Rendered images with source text
▼▼▼
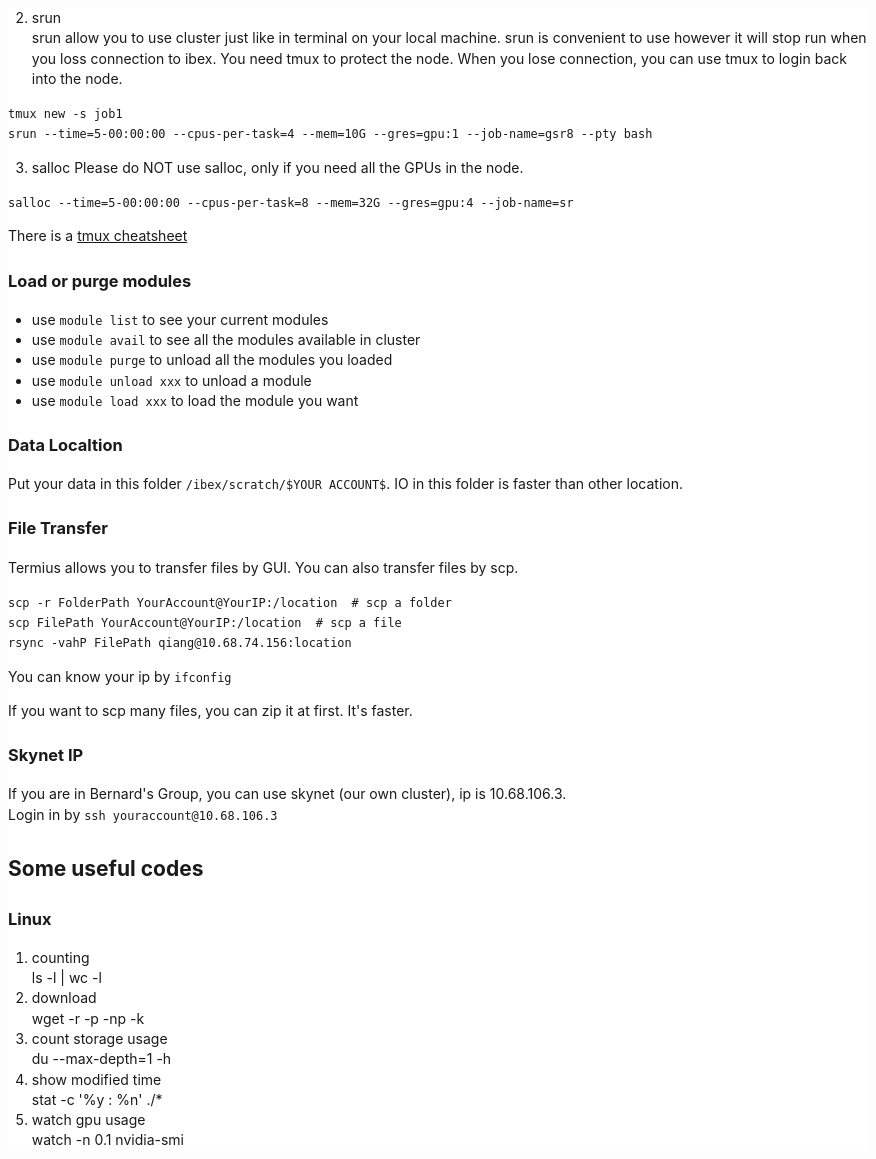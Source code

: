 
2. srun   
srun allow you to use cluster just like in terminal on your local machine. 
srun is convenient to use however it will stop run when you loss connection to ibex. You need tmux to protect the node. When you lose connection, you can use tmux to login back into the node. 
```
tmux new -s job1 
srun --time=5-00:00:00 --cpus-per-task=4 --mem=10G --gres=gpu:1 --job-name=gsr8 --pty bash
```

3. salloc
Please do NOT use salloc, only if you need all the GPUs in the node.
```
salloc --time=5-00:00:00 --cpus-per-task=8 --mem=32G --gres=gpu:4 --job-name=sr
```

There is a [tmux cheatsheet](https://gist.github.com/MohamedAlaa/2961058) 

### Load or purge modules
- use `module list` to see your current modules
- use `module avail` to see all the modules available in cluster
- use `module purge` to unload all the modules you loaded
- use `module unload xxx` to unload a module 
- use `module load xxx` to load the module you want


###  Data Localtion 
Put your data in this folder `/ibex/scratch/$YOUR ACCOUNT$`. IO in this folder is faster than other location.

### File Transfer
Termius allows you to transfer files by GUI.
You can also transfer files by scp. 
```  
scp -r FolderPath YourAccount@YourIP:/location  # scp a folder
scp FilePath YourAccount@YourIP:/location  # scp a file
rsync -vahP FilePath qiang@10.68.74.156:location
```
You can know your ip by `ifconfig`

If you want to scp many files, you can zip it at first. It's faster.  

### Skynet IP
If you are in Bernard's Group, you can use skynet (our own cluster), ip is 10.68.106.3.  
Login in by  `ssh youraccount@10.68.106.3`


## Some useful codes

### Linux 
1. counting  
ls -l | wc -l
2. download  
wget -r -p -np -k  
3. count storage usage  
du --max-depth=1 -h
4. show modified time  
stat -c '%y : %n' ./*  
5. watch gpu usage  
watch -n 0.1 nvidia-smi

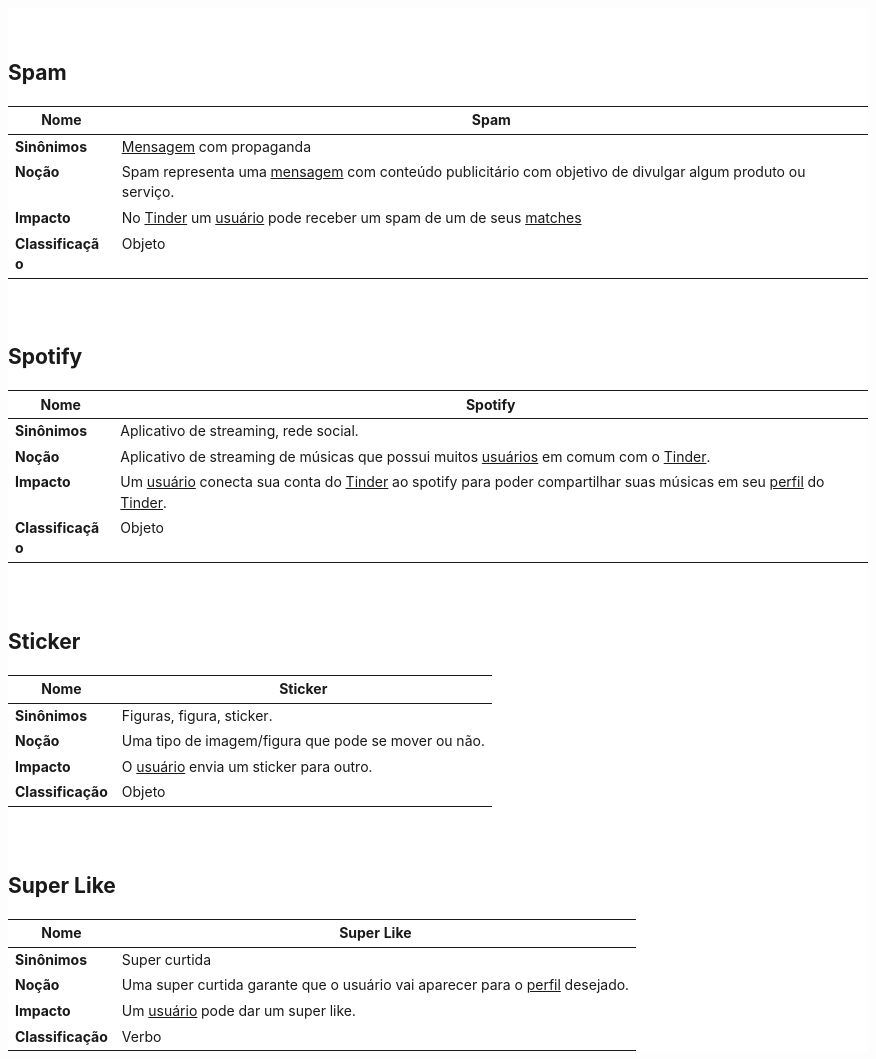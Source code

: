<br />

## Spam

| Nome | Spam |
|------|------|
| **Sinônimos** | [Mensagem](/modelagem/lexicos#mensagem) com propaganda |
| **Noção** | Spam representa uma [mensagem](/modelagem/lexicos#mensagem) com conteúdo publicitário com objetivo de divulgar algum produto ou serviço. |
| **Impacto** | No [Tinder](/modelagem/lexicos#tinder) um [usuário](/modelagem/lexicos#usuario) pode receber um spam de um de seus [matches](/modelagem/lexicos#match) |
| **Classificação** | Objeto |

<br />

## Spotify

| Nome      	| Spotify                                                  	|
| ------------- | ------------------------------------------------------------ |
| **Sinônimos** 	| Aplicativo de streaming, rede social.                    	|
| **Noção**     	| Aplicativo de streaming de músicas que possui muitos [usuários](/modelagem/lexicos#usuario) em comum com o [Tinder](/modelagem/lexicos#tinder). |
| **Impacto**   	| Um [usuário](/modelagem/lexicos#usuario) conecta sua conta do [Tinder](/modelagem/lexicos#tinder) ao spotify para poder compartilhar suas músicas em seu [perfil](/modelagem/lexicos#perfil) do [Tinder](/modelagem/lexicos#tinder). |
| **Classificação** | Objeto                                                   	|

<br />

## Sticker

| Nome              | Sticker                                  |
| ----------------- | ---------------------------------------- |
| **Sinônimos**     | Figuras, figura, sticker.                |
| **Noção**         | Uma tipo de imagem/figura que pode se mover ou não. |
| **Impacto**       | O [usuário](/modelagem/lexicos#usuario) envia um sticker para outro.   |
| **Classificação** | Objeto                                   |

<br />

## Super Like

| Nome      	| Super Like                                               	|
| ------------- | ------------------------------------------------------------ |
| **Sinônimos** 	| Super curtida                                            	|
| **Noção**     	| Uma super curtida garante que o usuário vai aparecer para o [perfil](/modelagem/lexicos#perfil) desejado. |
| **Impacto**   	| Um [usuário](/modelagem/lexicos#usuario) pode dar um super like.                       	|
| **Classificação** | Verbo                                                    	|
▲▲▲
◆ **WHAT IS NEEDED**
Return all lines in the data that include the word "faster".

◆ **PROBLEM SOLUTION**
Put your data in this folder `/ibex/scratch/$YOUR ACCOUNT$`. IO in this folder is faster than other location.
If you want to scp many files, you can zip it at first. It's faster.  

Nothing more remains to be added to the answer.